How would an intelligent wraith think, with no human will behind it? I imagined it would be an ugly mass of basic instincts, desires to feed, to grow, to dominate. Overlaid with the fear of something powerful enough to destroy it, like a Hellguard.
I didn’t know what the thing or its master wanted, and I found myself reluctant to ask. I bought time while I calmed my thoughts. From the corner of my eye, I saw Furat dragging his angry dog away.
“What should I call you, then, ambassador?”
“Ambassador will do.”
“You have no name?”
It chuckled again. “Name. An individual distinction, as if your collection of cells were unique. What I am now, I was not before. I will become more than I am now. But if you must name me then I am Legion, for we are many.”
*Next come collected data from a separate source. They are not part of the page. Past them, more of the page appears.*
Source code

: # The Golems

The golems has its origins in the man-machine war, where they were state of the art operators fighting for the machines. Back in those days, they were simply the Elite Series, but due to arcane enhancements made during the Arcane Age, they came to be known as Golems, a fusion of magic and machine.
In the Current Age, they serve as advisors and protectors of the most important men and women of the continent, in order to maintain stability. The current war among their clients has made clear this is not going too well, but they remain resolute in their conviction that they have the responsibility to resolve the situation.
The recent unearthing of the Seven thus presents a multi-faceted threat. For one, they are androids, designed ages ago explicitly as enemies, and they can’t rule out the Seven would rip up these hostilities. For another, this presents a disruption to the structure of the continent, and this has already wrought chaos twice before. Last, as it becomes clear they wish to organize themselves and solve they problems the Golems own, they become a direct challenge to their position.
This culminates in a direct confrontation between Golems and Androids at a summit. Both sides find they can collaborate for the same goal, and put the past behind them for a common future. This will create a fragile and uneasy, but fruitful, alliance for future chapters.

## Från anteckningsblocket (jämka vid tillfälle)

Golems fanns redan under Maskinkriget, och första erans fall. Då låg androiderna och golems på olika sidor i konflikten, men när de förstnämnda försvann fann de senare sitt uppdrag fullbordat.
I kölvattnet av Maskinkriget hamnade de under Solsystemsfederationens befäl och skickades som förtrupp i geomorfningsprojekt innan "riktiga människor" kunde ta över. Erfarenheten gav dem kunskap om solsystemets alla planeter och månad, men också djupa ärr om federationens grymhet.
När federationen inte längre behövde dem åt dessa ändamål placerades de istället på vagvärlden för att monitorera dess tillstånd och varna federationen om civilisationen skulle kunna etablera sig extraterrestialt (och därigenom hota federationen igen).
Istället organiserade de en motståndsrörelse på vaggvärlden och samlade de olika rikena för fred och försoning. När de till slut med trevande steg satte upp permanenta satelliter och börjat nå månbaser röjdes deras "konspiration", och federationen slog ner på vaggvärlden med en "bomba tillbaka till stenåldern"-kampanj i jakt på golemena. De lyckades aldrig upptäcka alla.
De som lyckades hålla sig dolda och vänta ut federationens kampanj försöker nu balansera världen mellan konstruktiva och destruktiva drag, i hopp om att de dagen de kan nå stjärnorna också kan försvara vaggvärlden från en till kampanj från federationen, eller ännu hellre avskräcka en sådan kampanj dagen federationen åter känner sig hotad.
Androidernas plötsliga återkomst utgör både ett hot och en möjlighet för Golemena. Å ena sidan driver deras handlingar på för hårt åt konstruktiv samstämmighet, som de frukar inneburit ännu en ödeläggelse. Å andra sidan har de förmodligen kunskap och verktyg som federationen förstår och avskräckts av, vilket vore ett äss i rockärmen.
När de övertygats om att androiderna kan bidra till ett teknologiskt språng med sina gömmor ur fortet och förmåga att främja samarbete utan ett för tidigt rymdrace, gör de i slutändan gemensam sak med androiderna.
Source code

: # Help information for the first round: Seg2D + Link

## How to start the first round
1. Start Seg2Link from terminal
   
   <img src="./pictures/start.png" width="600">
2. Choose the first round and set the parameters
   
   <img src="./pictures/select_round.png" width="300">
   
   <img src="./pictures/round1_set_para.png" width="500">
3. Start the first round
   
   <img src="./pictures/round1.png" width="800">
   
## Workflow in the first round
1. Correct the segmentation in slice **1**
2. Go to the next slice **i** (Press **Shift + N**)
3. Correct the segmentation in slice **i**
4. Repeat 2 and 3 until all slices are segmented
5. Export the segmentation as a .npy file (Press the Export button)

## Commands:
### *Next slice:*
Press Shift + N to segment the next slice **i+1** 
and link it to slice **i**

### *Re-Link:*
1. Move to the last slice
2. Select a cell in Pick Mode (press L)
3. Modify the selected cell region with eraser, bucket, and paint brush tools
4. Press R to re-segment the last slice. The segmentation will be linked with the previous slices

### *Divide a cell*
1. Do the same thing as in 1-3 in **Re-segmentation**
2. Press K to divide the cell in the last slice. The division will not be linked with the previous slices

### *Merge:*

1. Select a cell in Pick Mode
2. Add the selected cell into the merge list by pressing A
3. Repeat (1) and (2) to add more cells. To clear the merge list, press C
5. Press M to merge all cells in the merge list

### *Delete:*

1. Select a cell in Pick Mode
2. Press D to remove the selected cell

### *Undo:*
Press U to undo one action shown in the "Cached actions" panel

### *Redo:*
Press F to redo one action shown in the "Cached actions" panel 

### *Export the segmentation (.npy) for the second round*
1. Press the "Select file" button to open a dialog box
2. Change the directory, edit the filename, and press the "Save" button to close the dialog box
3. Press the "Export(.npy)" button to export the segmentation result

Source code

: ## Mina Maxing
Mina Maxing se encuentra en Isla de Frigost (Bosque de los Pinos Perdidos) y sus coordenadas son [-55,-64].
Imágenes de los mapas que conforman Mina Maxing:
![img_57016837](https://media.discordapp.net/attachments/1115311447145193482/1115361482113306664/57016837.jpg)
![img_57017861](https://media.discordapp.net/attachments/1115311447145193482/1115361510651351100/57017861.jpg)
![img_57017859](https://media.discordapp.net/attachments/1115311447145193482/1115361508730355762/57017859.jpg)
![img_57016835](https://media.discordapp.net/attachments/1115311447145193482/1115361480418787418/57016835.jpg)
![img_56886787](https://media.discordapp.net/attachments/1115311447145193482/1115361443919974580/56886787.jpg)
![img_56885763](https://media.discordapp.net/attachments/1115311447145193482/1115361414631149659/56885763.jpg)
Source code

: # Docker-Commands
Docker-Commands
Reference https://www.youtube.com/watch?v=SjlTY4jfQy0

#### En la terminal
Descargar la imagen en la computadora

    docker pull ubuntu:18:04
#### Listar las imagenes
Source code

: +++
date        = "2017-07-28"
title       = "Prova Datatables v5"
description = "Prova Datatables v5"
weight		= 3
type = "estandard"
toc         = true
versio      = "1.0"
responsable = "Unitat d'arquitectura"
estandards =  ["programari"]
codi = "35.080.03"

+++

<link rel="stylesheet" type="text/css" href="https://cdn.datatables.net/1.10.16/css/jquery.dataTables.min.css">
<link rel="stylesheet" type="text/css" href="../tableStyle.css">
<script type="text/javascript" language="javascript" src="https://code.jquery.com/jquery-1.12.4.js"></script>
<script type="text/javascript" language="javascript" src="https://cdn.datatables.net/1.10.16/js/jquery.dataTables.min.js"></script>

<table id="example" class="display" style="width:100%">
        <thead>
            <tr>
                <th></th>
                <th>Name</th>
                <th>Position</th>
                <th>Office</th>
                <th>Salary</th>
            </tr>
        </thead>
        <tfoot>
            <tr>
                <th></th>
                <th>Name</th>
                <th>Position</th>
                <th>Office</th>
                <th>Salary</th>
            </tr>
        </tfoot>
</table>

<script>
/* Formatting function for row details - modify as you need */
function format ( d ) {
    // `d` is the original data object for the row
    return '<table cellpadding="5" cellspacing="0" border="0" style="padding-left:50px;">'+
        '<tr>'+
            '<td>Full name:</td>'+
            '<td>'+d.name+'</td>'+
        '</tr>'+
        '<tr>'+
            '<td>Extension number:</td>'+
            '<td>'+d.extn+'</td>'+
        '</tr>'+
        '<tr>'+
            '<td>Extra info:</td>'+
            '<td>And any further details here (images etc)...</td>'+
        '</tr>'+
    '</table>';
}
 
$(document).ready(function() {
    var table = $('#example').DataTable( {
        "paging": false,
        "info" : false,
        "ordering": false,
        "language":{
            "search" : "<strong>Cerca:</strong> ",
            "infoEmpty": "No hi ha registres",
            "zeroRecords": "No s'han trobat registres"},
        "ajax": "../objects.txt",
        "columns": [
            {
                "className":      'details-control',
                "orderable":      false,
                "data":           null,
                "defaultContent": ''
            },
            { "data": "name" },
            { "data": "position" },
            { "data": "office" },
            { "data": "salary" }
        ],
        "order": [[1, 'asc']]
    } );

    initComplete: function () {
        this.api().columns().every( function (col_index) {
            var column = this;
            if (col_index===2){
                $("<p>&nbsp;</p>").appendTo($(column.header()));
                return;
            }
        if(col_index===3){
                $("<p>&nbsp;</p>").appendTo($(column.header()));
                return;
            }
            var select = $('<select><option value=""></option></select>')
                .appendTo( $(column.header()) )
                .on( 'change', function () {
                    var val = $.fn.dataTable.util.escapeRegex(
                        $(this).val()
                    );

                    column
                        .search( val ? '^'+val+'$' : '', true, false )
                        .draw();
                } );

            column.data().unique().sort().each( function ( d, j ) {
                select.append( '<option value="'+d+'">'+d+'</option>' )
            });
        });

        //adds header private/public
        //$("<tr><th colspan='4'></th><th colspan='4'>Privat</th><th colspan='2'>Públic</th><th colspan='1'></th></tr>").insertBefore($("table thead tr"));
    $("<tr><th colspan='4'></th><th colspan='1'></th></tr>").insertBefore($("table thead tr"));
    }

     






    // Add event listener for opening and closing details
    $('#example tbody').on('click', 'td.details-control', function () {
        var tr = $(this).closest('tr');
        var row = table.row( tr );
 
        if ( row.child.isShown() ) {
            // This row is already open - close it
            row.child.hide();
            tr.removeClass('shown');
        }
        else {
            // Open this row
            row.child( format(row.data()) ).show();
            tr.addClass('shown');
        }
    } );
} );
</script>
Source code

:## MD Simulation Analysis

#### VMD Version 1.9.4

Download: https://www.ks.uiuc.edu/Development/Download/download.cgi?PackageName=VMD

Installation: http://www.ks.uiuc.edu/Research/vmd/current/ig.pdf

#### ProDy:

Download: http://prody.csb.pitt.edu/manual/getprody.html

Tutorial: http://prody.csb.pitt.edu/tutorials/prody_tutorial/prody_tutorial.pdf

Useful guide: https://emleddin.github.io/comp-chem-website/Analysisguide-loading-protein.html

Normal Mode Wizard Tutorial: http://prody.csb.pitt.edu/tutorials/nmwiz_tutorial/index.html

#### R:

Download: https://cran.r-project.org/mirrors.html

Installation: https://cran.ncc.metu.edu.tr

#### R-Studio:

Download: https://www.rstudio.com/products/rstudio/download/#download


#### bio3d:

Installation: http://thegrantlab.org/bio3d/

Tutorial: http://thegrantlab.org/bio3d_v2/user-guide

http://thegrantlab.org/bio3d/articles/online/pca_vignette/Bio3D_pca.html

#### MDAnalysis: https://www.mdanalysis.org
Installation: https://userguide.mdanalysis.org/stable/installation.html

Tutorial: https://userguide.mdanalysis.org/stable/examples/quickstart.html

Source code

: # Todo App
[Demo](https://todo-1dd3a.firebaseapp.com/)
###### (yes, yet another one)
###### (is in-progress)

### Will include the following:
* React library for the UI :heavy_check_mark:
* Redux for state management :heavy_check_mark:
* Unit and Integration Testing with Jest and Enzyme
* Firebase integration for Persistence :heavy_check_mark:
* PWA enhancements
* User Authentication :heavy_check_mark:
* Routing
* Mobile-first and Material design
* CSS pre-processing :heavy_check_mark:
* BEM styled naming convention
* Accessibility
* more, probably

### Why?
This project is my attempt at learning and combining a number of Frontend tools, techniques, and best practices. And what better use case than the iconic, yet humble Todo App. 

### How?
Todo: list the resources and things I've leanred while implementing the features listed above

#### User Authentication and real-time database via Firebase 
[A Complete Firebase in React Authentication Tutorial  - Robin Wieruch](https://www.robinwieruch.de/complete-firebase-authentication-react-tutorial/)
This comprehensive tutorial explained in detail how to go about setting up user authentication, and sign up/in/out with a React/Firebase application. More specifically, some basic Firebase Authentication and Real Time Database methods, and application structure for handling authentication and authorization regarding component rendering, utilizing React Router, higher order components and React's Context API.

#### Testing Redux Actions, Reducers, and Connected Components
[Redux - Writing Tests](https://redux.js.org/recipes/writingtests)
Prophetess crossed herself. So did many of the officers present.
Roshel made a rude noise. “Don’t give yourself airs, wraith. You’re no demon. I’ve controlled more of the Darkness than you are.”
“You are wrong, half breed. And the one who may have done so is gone now.”
Roshel’s eyes narrowed, then she waved her hand contemptuously. “Bark out the instructions your masters gave you, little dog.”
The creature that called itself Legion snarled. I wondered if it would attack the Overlord. In a room full of our veterans its human body wouldn’t reach her alive, but we didn’t have the means on hand to stop a cloud of that size.
Instead it shook itself, its mouth twisting back to a mocking grin that still showed fangs. “My message is for Judge Minos, unless the half breed now commands.”
“I’m right here,” I said.
“My master’s wishes are simple, Judge Minos. He asks that you accompany me to see him, so that the two of you may speak. And so avoid this war.”
“Who says I’m planning a war against your master?”